C’est sur les chemins tortueux de l’immigration et les revers du rêve que nous emmène Olivier Choinière avec sa pièce Polyglotte. Le spectateur est accueilli par un agent d’immigration et par ce qu’on peut imaginer être la musique solennelle de la cérémonie d’assermentation canadienne, lieu où se déroule l’action. Le décor est sobre, des murs blancs capitonnés sur lesquels sont projetées des images et un tourne-disque personnifiant « la voix ». Le propos, c’est la trajectoire d’hommes et de femmes qui, partis chercher des conditions de vie meilleures, ont plutôt trouvé l’assimilation et le désenchantement.
Cette voix, qui appartient à un personnage gouvernemental que nous ne verrons jamais, ponctue la pièce de phrases stéréotypées et de questions de toutes sortes. « Pendant 400 ans, les colons et les immigrants ont contribué à la richesse de notre pays ». Nous comprenons où nous glissons: du côté du sarcasme. Entre en scène une Iranienne voilée d’un bout de tissu fuchsia. Elle, c’est l’Immigrant, l’étranger, l’autre. Celle qui peut faire peur. Et pourtant, elle fera bientôt partie de « la grande famille canadienne ». Arrivent à sa suite huit futurs résidents tous aussi colorés et vibrants, mais tous bridés par la voix. Cette censure est fort bien illustrée par le feu que doit allumer un des personnages pour brûler un livre contre les gaz de schiste. Les prises de positions ne sont pas toujours tolérées dans ce beau pays…

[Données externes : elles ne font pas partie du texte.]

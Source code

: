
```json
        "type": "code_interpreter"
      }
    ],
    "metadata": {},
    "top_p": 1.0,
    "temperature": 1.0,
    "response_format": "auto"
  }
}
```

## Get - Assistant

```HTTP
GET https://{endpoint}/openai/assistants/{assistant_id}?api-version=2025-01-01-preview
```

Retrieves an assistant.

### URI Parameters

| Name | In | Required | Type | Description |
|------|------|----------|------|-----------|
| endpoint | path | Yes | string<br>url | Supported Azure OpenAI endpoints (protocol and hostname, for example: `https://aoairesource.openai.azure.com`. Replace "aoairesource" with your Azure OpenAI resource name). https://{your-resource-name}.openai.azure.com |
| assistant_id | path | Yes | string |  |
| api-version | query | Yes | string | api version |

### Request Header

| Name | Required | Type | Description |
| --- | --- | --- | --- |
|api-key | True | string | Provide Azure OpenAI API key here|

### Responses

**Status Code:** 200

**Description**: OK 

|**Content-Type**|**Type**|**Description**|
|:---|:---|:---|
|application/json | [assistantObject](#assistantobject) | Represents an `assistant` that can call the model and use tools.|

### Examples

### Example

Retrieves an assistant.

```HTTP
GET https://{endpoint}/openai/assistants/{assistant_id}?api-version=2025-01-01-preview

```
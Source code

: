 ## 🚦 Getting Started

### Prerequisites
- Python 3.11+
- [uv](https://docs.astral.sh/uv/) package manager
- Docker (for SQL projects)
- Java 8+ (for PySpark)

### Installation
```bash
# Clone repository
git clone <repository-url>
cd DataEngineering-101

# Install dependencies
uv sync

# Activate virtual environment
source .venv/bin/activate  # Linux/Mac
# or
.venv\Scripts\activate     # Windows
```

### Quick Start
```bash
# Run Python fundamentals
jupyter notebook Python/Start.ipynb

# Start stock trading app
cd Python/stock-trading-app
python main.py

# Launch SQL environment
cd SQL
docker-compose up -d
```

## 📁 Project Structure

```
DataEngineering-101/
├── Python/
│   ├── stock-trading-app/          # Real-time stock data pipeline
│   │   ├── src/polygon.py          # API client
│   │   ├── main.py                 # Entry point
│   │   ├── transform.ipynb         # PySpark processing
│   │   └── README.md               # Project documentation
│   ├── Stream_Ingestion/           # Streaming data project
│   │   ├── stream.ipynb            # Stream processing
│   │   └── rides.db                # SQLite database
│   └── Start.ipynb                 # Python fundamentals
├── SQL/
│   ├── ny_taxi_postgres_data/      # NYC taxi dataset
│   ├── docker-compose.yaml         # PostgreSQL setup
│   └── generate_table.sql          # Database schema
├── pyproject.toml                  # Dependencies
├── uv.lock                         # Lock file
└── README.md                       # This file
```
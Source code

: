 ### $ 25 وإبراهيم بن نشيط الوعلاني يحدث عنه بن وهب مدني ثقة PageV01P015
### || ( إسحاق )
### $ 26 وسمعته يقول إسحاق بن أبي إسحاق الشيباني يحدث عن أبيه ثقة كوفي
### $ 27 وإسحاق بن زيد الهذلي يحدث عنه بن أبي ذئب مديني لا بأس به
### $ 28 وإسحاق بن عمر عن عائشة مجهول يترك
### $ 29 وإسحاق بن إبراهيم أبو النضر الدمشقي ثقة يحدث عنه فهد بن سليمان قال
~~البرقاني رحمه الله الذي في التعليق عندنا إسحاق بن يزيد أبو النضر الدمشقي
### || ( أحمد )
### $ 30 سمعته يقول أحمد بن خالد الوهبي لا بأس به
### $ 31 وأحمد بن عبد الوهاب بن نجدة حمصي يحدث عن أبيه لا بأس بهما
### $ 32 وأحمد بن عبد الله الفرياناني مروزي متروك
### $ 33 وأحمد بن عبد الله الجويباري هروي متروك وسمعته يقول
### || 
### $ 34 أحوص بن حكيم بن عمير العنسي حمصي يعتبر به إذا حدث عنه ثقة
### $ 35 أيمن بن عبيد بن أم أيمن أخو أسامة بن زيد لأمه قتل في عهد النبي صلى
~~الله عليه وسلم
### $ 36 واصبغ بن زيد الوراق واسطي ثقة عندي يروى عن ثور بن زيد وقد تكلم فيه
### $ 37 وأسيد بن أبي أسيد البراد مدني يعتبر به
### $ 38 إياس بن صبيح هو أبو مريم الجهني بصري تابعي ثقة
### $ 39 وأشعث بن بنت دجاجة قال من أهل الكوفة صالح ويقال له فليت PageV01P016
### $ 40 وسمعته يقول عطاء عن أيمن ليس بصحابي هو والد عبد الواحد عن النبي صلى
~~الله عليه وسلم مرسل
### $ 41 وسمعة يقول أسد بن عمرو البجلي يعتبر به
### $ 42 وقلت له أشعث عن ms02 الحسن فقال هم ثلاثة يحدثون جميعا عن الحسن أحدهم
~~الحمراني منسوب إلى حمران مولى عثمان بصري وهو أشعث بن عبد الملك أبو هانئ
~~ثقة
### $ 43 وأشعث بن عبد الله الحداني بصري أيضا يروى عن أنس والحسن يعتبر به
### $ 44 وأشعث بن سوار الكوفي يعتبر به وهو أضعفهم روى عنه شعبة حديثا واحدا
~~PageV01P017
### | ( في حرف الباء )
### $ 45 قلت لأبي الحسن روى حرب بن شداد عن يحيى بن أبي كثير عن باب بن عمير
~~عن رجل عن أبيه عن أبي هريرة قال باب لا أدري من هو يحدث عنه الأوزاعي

Ils sont appelés « candidats » et portent des numéros. Ce sont des immigrants de tous horizons: une journaliste haïtienne qui vend maintenant des cafés, un ingénieur égyptien contraint à travailler dans le service à la clientèle… Les personnages doivent démontrer une connaissance et un attachement au pays que peu de gens peuvent se vanter d’avoir. Après tout, quel Canadien peut chanter l’Ô Canada en entier et connaît la distance Montréal-Sorel par coeur? Tout ira bien pour eux, du moment où ils démontrent leur capacité à faire tourner la machine et leur relative soumission à cette machine.
Selon l’auteur lui-même, le propos de Polyglotte n’est pas l’immigration mais le « discours dominant ». Et c’est de façon admirablement inventive qu’il en fait la démonstration avec cette pièce engagée, construite autour d’extraits originaux d’une méthode de conversation destinée aux nouveaux arrivants dans les années 60 (La méthode Poly-Glote). Bien que les phrases datent un peu, elles soulèvent des enjeux encore actuels tels que l’eldorado, les préjugés, l’hypocrisie des pouvoirs et le racisme latent.
Polyglotte, d’Olivier Choinière
Présenté au Théâtre Aux Écuries jusqu’au 3 octobre
Texte et montage: Olivier Choinière
Mise en scène: Olivier Choinière et Alexia Bürger
Interprétation: German Barragan, Tatiana Burtin, Mondiana François, Samira Ghorbani, Jorge Juarez, Mahmoud Shawky Ali, Pamela Robertson, Somnath Shinde, Mireille Tawfik, Farlene Thelisdort et Edward Wong.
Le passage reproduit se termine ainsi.